## [What to work on]
Using the records below, count the lines containing "PostgreSQL" and give only the total.

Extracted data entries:
━━━━━━━━━━━━━━━━━━━━

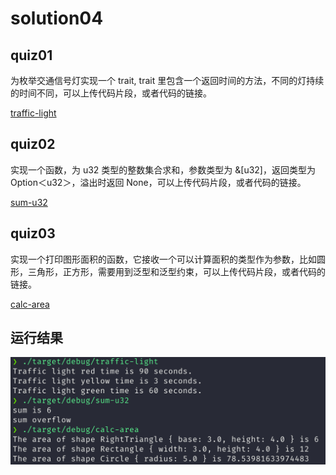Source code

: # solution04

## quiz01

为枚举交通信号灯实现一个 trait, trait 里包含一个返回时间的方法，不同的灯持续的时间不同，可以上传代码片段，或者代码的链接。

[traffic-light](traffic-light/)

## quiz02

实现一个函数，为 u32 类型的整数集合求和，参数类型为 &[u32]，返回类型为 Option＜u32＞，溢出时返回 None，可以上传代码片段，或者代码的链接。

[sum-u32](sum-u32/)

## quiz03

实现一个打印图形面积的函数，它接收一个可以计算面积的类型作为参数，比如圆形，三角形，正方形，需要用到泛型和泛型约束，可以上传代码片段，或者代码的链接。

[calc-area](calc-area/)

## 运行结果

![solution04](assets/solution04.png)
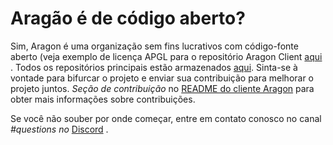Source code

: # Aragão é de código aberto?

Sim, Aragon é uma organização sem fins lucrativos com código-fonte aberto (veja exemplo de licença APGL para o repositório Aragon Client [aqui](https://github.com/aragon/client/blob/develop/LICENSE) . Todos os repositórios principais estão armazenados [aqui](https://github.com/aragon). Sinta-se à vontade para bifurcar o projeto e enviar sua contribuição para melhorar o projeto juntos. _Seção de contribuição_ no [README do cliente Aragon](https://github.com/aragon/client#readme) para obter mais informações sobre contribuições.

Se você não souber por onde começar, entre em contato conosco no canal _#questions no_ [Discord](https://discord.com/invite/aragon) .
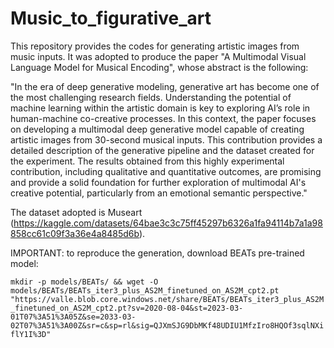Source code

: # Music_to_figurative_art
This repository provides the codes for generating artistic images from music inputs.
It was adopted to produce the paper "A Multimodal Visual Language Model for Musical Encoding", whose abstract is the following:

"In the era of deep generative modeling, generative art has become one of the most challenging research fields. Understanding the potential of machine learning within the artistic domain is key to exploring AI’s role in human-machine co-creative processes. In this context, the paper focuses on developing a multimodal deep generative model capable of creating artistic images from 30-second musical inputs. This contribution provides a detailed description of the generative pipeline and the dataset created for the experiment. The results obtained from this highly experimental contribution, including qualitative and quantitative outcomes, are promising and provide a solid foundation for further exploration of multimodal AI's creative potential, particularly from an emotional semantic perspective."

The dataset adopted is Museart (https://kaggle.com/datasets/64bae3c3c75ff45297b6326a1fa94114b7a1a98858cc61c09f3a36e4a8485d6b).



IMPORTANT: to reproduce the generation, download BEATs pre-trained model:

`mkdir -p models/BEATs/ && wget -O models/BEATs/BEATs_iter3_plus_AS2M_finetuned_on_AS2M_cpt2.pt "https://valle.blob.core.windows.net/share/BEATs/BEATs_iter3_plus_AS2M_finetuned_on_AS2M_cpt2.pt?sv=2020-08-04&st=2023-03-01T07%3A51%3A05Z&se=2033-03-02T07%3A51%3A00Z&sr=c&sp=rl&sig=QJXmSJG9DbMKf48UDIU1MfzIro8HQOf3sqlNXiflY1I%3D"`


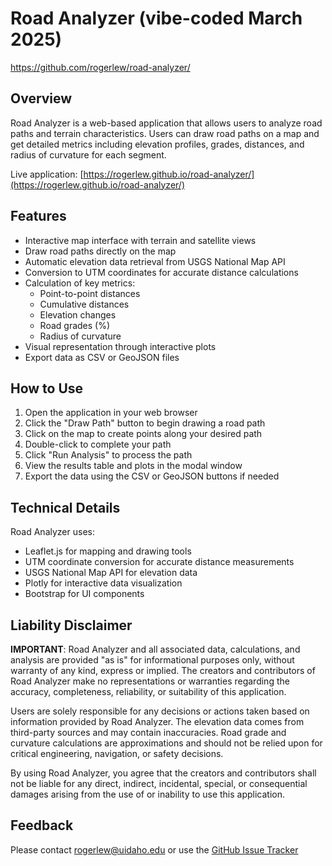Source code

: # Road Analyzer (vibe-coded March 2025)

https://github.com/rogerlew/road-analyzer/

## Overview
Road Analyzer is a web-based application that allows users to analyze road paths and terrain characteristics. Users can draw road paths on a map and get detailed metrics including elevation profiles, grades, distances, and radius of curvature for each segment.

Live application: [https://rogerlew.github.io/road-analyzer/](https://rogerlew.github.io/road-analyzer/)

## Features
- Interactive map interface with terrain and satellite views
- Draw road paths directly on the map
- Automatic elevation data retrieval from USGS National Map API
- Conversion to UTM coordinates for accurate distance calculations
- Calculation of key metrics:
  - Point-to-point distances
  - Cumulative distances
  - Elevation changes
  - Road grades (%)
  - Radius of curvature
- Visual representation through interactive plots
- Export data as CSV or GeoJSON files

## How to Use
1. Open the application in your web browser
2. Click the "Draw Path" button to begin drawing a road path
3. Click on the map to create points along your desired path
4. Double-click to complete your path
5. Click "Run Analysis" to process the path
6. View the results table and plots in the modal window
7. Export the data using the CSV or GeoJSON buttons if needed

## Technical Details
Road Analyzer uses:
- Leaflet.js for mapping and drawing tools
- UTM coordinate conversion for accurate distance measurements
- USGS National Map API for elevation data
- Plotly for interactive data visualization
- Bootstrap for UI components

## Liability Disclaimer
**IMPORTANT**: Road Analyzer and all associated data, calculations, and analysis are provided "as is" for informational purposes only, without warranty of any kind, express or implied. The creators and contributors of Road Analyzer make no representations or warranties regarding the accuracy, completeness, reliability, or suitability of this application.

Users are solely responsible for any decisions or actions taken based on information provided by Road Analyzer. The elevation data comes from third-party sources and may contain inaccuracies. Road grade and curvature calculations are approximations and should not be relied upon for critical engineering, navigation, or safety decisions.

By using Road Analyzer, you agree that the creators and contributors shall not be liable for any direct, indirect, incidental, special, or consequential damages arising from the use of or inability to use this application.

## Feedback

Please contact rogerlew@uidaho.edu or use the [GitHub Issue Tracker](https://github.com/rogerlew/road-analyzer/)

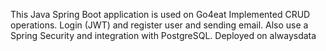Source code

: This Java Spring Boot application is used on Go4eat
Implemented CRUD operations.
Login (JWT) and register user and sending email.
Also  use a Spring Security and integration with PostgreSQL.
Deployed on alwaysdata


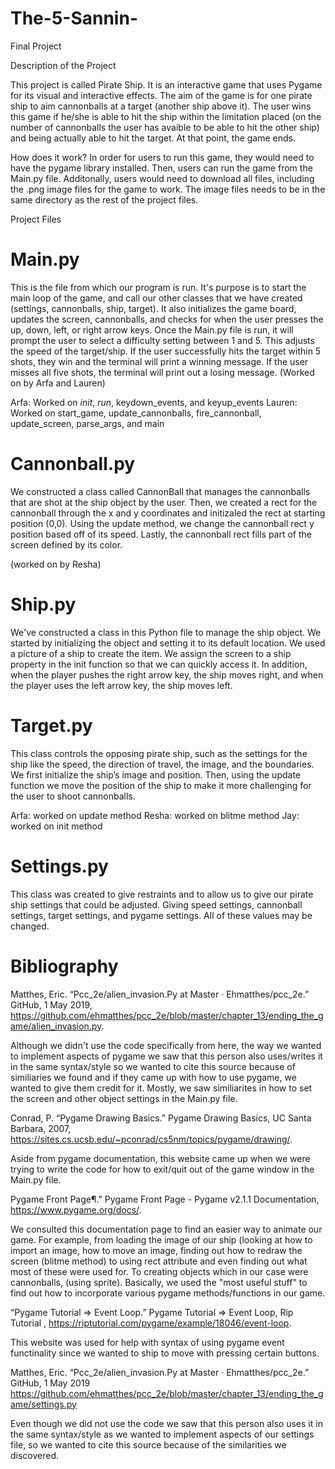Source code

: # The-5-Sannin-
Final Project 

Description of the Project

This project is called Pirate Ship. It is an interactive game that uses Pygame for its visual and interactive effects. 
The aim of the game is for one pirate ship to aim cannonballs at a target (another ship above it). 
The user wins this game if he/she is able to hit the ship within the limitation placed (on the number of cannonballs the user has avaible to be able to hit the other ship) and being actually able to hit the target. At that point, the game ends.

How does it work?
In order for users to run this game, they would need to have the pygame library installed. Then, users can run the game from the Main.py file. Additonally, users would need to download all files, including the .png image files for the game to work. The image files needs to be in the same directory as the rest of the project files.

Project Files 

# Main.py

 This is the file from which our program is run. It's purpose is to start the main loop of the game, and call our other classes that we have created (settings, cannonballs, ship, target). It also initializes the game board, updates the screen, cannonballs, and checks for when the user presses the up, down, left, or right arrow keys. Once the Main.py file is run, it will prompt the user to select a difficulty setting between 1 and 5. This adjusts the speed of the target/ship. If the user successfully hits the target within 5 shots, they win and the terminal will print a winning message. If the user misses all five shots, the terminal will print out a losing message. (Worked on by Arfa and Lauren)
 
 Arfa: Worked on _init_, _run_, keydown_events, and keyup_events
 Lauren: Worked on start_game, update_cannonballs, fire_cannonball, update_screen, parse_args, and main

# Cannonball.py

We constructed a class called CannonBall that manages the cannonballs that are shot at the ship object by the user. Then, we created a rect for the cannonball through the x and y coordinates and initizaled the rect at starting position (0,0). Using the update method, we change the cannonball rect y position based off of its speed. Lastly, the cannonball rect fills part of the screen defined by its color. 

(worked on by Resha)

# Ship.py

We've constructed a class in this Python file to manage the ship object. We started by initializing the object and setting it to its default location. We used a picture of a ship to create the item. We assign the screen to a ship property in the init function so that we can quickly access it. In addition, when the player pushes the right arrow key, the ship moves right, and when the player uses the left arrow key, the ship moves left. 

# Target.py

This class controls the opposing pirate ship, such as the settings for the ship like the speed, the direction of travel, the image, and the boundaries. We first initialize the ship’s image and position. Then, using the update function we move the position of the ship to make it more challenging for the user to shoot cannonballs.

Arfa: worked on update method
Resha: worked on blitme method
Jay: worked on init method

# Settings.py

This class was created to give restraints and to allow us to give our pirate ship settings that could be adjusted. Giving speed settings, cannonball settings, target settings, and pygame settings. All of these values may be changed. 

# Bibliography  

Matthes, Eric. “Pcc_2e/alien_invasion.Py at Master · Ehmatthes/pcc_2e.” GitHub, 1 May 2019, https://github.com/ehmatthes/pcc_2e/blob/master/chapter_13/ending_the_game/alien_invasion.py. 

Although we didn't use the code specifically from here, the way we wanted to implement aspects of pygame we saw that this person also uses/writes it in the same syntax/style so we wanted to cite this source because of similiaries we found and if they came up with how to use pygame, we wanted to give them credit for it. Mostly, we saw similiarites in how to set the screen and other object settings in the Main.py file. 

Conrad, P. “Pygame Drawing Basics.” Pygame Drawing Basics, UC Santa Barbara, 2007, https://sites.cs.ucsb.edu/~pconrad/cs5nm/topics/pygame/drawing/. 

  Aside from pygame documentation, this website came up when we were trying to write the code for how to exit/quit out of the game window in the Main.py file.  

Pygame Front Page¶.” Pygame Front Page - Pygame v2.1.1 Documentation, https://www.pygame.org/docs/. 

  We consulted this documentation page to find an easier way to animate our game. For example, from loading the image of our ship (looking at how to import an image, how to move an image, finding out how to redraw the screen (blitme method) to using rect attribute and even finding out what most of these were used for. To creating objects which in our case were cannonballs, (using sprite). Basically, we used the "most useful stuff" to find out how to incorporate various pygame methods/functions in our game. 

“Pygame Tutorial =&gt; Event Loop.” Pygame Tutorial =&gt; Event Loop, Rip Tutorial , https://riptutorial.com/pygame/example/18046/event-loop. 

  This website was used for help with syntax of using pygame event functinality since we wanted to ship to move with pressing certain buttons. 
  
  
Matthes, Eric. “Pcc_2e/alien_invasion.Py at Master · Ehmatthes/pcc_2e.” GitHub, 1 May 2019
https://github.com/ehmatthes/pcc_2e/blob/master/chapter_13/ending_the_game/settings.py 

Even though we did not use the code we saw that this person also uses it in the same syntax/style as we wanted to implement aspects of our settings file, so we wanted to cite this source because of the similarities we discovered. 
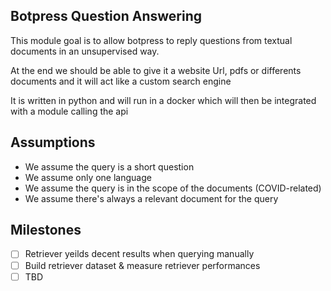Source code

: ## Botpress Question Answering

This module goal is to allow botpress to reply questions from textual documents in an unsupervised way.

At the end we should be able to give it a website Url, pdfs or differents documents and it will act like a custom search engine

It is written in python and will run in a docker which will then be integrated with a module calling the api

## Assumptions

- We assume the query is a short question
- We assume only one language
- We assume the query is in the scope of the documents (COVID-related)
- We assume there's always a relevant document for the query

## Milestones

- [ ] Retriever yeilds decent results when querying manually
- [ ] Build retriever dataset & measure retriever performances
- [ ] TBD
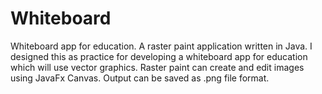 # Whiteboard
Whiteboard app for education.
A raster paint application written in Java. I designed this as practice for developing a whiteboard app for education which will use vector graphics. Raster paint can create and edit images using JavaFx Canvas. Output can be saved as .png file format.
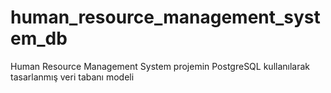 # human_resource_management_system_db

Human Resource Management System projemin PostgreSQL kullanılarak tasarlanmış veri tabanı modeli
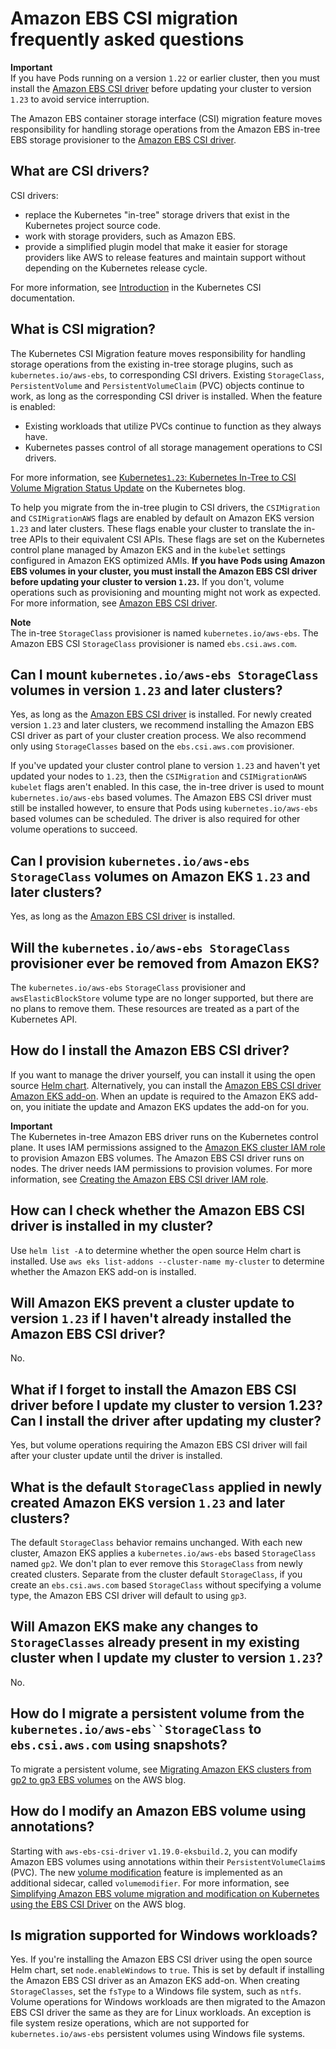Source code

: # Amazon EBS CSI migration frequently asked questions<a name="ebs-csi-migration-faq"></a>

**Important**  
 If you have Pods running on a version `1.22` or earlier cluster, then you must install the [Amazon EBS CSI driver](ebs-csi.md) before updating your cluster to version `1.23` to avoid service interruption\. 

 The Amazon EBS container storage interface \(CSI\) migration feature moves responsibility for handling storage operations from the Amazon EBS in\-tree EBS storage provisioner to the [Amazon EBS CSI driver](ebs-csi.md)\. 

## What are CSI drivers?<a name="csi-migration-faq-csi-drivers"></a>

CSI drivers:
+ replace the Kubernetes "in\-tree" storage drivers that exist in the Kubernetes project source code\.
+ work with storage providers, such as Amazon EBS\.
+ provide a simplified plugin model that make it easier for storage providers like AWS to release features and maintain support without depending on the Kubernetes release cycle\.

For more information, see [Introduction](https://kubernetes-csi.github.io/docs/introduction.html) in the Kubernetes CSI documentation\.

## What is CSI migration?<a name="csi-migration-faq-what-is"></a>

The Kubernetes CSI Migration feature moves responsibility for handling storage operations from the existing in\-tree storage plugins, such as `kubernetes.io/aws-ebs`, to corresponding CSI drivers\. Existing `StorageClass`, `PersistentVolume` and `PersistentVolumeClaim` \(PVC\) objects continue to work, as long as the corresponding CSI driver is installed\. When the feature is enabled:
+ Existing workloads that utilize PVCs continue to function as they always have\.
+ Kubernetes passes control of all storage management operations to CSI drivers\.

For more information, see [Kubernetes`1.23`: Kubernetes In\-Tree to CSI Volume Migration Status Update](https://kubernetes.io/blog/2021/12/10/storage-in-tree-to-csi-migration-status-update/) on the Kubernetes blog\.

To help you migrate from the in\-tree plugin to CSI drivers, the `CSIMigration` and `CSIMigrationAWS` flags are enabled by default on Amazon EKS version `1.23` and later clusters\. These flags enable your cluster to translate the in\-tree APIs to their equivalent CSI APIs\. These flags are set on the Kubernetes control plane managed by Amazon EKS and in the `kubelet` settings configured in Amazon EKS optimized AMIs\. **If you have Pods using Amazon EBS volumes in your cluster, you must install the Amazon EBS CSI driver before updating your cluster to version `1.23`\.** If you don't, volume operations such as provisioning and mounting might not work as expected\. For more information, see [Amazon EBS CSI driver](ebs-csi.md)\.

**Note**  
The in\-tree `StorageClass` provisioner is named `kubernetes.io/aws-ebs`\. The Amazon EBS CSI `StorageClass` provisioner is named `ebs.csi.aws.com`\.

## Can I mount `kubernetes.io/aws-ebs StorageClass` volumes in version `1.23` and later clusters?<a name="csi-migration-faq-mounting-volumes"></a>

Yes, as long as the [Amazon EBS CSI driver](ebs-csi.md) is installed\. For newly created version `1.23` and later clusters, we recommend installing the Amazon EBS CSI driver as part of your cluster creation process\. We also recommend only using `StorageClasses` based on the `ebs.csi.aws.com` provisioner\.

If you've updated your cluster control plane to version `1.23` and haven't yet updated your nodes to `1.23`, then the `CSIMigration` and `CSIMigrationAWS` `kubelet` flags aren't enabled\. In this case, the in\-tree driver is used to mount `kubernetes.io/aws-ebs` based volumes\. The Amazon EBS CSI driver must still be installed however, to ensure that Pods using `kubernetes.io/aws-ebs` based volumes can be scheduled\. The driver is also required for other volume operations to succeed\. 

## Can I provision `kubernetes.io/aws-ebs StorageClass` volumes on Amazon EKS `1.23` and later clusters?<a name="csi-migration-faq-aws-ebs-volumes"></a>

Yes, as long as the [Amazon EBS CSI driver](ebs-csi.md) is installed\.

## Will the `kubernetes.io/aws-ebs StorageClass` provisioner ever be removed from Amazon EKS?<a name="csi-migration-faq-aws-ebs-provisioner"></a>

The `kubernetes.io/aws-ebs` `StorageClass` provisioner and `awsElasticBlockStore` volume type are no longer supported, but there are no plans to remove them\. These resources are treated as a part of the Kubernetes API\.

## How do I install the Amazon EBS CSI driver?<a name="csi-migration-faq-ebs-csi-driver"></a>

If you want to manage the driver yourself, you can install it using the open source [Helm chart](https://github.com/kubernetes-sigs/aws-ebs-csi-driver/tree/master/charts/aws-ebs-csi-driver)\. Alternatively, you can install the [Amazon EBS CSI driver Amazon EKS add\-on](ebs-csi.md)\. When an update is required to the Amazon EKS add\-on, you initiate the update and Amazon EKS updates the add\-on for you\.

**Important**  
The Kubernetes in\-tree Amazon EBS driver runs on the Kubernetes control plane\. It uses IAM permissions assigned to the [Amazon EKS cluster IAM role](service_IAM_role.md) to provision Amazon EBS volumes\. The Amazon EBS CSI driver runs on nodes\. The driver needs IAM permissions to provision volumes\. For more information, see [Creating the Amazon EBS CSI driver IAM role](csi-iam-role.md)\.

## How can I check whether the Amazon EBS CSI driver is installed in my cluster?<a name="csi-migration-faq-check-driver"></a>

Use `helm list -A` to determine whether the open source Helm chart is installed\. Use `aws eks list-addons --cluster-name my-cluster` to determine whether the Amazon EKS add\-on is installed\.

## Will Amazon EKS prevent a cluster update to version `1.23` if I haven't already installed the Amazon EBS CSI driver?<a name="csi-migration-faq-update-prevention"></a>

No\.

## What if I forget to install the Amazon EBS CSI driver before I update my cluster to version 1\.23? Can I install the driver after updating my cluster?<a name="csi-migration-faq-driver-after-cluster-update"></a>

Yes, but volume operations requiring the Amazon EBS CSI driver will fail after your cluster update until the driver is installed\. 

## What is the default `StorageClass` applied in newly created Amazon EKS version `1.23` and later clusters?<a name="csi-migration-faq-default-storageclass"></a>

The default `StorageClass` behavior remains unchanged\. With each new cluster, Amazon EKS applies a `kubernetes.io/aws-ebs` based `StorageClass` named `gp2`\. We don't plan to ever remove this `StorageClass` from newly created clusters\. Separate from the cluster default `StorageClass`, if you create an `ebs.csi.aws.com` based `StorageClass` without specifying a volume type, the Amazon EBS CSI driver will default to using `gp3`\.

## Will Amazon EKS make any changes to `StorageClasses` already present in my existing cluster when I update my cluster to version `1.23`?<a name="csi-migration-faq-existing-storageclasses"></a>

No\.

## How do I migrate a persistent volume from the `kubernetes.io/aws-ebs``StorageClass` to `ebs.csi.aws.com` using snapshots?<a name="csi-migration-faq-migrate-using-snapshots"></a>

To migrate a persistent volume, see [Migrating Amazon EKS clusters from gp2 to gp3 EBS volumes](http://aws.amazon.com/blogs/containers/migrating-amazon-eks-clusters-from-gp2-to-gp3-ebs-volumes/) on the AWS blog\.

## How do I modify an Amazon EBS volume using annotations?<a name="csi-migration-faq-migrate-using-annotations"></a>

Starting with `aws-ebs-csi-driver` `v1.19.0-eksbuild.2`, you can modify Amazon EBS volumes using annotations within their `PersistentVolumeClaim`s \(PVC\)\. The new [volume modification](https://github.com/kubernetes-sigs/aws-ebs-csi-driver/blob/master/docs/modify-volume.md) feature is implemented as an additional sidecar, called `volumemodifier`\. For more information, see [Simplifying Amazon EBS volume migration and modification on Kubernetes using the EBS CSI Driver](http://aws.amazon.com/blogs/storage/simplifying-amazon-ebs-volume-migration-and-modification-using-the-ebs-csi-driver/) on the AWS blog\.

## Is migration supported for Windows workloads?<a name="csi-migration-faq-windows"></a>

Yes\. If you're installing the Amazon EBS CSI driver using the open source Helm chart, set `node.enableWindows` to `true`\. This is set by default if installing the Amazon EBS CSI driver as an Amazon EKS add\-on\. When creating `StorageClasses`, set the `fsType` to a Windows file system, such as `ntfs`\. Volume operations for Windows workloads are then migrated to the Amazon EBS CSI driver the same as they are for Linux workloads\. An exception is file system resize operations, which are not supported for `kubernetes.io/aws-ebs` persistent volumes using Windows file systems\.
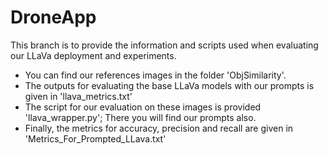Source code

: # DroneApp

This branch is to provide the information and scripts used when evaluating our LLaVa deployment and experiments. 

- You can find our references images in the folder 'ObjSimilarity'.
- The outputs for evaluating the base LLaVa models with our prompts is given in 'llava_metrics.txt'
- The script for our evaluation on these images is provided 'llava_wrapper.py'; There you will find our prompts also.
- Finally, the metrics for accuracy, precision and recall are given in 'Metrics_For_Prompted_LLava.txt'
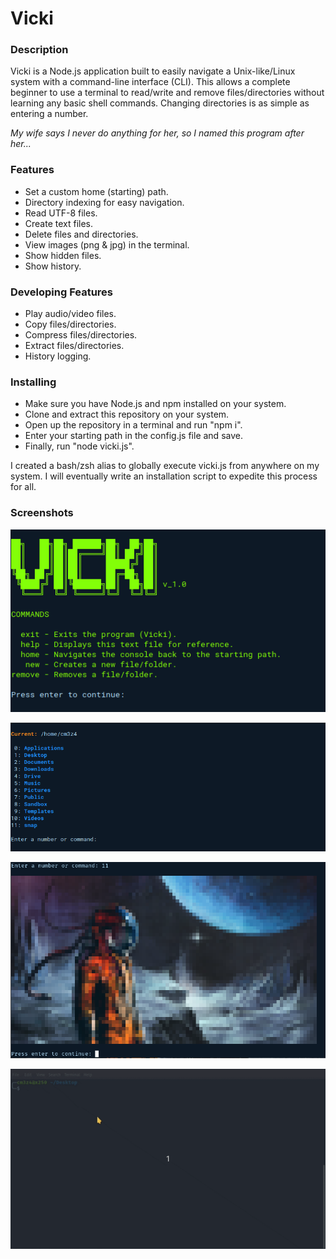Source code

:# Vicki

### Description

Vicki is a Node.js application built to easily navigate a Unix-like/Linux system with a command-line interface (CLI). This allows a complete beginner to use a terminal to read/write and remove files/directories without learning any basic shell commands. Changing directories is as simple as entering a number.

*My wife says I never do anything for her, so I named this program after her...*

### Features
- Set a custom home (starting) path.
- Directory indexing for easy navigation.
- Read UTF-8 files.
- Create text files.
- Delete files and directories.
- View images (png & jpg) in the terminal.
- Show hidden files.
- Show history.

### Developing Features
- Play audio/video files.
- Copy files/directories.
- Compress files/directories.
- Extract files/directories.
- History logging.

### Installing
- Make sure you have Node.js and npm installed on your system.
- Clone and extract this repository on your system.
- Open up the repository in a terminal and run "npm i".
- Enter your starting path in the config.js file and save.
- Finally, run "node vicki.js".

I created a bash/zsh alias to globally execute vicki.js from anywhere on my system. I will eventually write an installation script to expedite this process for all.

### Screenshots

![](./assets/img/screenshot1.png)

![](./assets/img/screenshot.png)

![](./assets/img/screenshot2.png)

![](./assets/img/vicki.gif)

━━━━━━━━━━━━━━━━━━━━

## [Response for this exercise]
2